* Prompt *
In the entries, find all lines that hold the word "specification" and copy them.

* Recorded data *
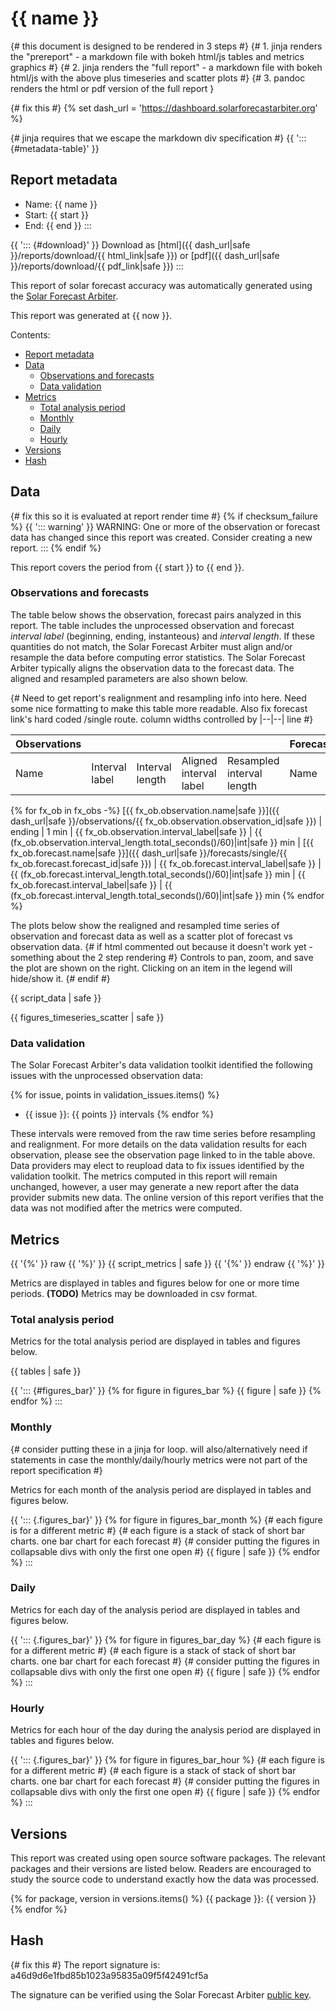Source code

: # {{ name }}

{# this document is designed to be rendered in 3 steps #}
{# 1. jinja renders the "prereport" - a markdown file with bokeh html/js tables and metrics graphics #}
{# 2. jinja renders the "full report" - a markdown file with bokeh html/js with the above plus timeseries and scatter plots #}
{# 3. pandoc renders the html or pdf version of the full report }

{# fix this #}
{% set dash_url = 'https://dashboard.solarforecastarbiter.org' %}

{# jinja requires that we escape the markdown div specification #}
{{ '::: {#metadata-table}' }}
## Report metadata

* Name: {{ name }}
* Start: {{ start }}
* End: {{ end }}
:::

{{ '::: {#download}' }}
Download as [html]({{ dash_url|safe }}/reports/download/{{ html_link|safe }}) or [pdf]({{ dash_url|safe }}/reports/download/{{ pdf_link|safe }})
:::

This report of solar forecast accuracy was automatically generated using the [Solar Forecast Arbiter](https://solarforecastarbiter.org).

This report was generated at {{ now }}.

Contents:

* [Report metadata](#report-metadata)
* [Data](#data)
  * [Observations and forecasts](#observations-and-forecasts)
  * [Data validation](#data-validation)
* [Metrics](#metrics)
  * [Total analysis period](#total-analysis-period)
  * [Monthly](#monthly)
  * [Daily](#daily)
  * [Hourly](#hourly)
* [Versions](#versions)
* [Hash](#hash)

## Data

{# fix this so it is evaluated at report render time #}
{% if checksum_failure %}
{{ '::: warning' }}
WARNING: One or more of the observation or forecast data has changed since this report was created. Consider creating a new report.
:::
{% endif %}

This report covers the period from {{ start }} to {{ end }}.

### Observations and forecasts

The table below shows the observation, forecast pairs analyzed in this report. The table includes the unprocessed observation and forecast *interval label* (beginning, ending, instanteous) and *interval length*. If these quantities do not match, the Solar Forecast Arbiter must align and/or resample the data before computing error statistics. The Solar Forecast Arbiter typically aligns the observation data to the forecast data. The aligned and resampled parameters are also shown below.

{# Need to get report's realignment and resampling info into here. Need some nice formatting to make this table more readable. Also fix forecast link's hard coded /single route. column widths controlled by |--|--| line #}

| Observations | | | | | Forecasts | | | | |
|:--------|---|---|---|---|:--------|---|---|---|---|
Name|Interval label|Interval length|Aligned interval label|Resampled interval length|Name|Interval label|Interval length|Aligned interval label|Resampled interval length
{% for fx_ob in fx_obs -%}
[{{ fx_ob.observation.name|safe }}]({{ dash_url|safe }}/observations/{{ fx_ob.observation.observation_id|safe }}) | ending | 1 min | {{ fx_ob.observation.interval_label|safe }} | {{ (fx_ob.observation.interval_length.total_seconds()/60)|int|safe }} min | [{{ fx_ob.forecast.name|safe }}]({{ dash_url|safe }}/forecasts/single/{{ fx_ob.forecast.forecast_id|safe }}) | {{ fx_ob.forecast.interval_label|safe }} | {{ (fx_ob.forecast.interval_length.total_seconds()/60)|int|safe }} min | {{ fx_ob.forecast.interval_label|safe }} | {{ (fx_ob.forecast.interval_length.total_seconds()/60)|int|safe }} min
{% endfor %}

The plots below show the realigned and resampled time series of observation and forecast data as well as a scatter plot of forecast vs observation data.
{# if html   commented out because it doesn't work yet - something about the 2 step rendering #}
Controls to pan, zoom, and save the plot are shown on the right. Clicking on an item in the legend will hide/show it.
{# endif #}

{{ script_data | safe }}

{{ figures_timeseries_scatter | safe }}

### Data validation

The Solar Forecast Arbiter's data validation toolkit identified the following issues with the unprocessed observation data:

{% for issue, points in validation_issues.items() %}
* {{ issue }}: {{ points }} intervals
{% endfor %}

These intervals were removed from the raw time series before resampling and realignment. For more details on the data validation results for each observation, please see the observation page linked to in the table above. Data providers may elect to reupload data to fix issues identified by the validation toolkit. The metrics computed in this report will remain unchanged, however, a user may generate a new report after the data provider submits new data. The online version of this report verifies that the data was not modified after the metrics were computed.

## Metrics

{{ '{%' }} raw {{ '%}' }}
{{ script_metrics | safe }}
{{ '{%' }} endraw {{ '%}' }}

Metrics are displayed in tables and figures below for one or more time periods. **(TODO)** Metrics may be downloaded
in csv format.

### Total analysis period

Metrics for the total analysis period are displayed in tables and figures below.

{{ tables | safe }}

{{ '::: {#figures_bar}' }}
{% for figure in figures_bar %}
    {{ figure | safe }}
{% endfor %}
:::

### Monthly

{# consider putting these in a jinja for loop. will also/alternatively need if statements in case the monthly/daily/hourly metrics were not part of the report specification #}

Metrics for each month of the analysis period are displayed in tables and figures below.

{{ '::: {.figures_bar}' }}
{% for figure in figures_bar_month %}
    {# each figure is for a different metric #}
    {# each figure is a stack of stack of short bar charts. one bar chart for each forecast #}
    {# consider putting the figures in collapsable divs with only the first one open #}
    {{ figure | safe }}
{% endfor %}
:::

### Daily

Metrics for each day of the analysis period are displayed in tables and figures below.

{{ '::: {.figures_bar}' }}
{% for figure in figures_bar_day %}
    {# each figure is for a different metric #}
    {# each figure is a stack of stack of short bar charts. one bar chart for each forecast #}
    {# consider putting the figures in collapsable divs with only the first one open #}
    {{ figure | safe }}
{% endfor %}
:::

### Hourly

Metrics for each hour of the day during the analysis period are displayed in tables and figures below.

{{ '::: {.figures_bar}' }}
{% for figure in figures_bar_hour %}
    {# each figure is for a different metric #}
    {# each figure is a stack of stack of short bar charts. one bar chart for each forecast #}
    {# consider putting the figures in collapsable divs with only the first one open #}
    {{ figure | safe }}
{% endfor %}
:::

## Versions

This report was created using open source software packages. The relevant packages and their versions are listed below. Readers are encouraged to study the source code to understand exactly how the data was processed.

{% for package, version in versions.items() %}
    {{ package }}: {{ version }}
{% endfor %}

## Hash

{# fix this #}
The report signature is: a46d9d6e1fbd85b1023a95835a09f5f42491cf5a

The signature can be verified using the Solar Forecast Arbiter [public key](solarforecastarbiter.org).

* Answer area *
{# jinja requires that we escape the markdown div specification #}
{# consider putting these in a jinja for loop. will also/alternatively need if statements in case the monthly/daily/hourly metrics were not part of the report specification #}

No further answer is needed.